- **What to work on**
Search the listing for the word "describes" and return each line that contains it.

(Beginning of Input records)

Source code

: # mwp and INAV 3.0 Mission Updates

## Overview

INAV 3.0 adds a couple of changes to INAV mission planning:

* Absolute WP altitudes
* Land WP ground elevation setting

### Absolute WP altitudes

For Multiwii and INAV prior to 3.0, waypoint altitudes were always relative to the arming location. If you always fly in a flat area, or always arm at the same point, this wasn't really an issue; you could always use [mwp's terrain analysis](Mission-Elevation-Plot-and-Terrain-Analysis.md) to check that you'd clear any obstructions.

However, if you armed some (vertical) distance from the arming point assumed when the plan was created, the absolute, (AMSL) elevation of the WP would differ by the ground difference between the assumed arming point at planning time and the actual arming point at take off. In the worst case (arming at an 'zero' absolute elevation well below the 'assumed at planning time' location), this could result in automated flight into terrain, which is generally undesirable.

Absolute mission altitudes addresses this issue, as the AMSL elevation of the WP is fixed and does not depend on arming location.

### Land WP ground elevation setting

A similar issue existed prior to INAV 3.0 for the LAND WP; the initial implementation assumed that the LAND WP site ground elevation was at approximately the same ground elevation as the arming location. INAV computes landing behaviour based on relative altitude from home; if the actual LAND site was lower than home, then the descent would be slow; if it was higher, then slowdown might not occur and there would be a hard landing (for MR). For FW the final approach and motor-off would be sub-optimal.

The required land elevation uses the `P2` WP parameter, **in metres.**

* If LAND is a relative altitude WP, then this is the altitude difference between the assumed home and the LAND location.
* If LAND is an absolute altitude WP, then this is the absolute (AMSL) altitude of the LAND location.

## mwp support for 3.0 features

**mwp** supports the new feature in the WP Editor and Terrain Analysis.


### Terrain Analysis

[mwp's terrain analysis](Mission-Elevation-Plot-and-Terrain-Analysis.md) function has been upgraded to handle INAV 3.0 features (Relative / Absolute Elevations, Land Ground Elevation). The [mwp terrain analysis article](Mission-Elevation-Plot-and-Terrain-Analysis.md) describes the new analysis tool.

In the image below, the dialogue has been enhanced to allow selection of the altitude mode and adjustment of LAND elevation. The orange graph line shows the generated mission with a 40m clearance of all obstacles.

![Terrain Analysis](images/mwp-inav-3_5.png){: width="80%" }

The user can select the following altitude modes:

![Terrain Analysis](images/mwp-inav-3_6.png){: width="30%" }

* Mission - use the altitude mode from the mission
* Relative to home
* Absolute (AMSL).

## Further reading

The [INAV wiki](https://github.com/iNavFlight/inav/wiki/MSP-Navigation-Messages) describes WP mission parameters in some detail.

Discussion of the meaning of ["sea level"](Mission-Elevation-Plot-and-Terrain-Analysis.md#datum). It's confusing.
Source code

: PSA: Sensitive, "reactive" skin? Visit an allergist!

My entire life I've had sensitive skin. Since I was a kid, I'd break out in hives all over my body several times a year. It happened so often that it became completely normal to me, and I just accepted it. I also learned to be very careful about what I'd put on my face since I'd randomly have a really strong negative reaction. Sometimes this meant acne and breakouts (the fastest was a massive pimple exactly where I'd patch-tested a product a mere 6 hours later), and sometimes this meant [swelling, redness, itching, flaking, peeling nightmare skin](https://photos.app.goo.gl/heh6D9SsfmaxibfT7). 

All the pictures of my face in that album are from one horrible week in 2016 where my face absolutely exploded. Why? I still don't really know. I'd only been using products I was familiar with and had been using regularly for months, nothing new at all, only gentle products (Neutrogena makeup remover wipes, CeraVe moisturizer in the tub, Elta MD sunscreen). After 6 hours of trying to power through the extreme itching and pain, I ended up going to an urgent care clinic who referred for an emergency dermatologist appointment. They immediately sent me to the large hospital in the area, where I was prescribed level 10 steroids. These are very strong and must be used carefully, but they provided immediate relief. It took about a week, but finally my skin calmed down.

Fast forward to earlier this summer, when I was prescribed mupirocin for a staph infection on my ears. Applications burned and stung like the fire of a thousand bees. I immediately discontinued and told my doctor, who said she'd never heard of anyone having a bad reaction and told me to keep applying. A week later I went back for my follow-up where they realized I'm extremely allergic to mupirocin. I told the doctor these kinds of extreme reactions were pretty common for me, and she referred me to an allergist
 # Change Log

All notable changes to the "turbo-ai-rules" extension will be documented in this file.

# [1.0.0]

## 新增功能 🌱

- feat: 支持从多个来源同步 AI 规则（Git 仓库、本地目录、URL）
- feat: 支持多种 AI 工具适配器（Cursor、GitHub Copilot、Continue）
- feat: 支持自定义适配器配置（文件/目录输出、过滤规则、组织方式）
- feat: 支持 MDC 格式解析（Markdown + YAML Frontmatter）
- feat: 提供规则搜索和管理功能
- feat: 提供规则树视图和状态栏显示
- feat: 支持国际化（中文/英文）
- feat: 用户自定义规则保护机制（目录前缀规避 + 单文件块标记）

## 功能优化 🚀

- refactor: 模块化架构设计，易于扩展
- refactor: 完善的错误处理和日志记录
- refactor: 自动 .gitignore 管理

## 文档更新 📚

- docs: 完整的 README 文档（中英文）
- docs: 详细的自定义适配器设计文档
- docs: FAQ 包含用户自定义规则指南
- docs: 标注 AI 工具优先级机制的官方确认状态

(End of Input records)

- **Reply**
[mwp's terrain analysis](Mission-Elevation-Plot-and-Terrain-Analysis.md) function has been upgraded to handle INAV 3.0 features (Relative / Absolute Elevations, Land Ground Elevation). The [mwp terrain analysis article](Mission-Elevation-Plot-and-Terrain-Analysis.md) describes the new analysis tool.
The [INAV wiki](https://github.com/iNavFlight/inav/wiki/MSP-Navigation-Messages) describes WP mission parameters in some detail.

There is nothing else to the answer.